Madame Mazeaud prend la parole. Ils ne peuvent être que favorables à la préservation et à la
valorisation foncière en zone naturelle ou agricole, néanmoins ils trouvent regrettable que la
commune doive procéder à cet achat alors qu’ils avaient une belle terre agricole à Bedouffe qui
a été artificialisé pour construire les bâtiments du service technique en pleine nature.
Monsieur le Maire dit que ce qui été dommageable c’est que dans le PLU, il était prévu de
tout bétonner, toute la zone et il a sauvé la zone en la mettant en UF où ils sont obligés de faire
un équipement et le groupe le sait, puisque ça a été débattu pendant la campagne, et ils n’ont
pas combattu ce projet-là. Ce qui est bizarre c’est que vous ne combattez pas et dans votre
30équipe il y en a qui l’ont attaqué parce qu’il n’a pas bétonné la zone. Et maintenant on lui dit
que c’est dommage qu’il y ait un bâtiment, alors que ça devait être toute la zone qui devait être
bétonnée. Il rappelle que c’est lui qui a créé les jardins partagés.
Pour : 27
Contre : 0
Abstention : 0
La délibération est adoptée à l’unanimité.

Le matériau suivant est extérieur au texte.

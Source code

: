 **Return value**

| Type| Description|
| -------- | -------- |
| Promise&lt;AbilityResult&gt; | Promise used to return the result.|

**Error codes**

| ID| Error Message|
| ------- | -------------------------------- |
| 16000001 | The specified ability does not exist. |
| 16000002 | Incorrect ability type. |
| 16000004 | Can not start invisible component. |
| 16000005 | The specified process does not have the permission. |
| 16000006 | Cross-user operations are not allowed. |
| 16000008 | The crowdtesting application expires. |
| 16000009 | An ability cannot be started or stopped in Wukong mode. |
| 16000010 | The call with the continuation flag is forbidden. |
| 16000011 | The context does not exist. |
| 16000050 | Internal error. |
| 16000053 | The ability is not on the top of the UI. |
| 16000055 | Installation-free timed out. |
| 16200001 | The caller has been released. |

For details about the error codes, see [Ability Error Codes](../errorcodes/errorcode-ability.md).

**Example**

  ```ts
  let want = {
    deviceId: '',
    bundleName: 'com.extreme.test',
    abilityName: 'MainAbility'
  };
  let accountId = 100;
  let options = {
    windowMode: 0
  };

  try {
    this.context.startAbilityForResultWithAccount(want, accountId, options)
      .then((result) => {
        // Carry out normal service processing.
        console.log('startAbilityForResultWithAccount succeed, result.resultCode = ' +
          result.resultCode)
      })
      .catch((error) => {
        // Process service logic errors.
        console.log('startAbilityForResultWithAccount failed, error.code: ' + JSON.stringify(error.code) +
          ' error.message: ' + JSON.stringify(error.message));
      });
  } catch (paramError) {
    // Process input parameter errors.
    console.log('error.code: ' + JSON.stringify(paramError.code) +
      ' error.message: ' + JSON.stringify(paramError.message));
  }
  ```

2-15 OBJET : DEMANDE DE SUBVENTION AUPRES DE LA REGION PROVENCE-
ALPES-COTE D’AZUR AU TITRE DU DISPOSITIF : LA REGION SURE
Monsieur Baldocchi quitte le Conseil Municipal.
Monsieur le Maire demande s’il y a des questions.
Madame Bonnet prend la parole. La municipalité prévoit de renforcer la sécurité sur un
certains nombres de sites évoqués dans la délibération, le choix de ces lieux est surprenant parce
qu’il existe déjà des caméras sur certains de ces lieux qu’ils prévoient d’équiper comme le
complexe sportif, l’école de musique ou la mairie qui est également couverte. Elle demande si
ce choix est motivé par une délinquance particulièrement accrue à ces endroits-là.
Monsieur le Maire indique qu’actuellement, Simiane est une des communes des Bouches du
Rhône où il y a le moins de taux de délinquance. Ceci n’est pas le cas du voisinage, donc il
pense que le SIGV, les caméras, la police municipale y sont pour beaucoup. Il peut y avoir
plusieurs caméras sur un même bâtiments car il y a plusieurs angles. I la rassure, il n’y aura
pas deux caméras côte à côte. Deuxièmement, il y a des besoins supplémentaires, pas au niveau
d’une augmentation de délinquance, mais des besoins supplémentaires sur des failles où des
constructions sont élaborées ou des masquages qu’on peut avoir sur certaines zones.
Madame Bonnet demande quelle sera la charge supplémentaire de travail que les agents
actuels consécutifs à l’installation de ces caméras.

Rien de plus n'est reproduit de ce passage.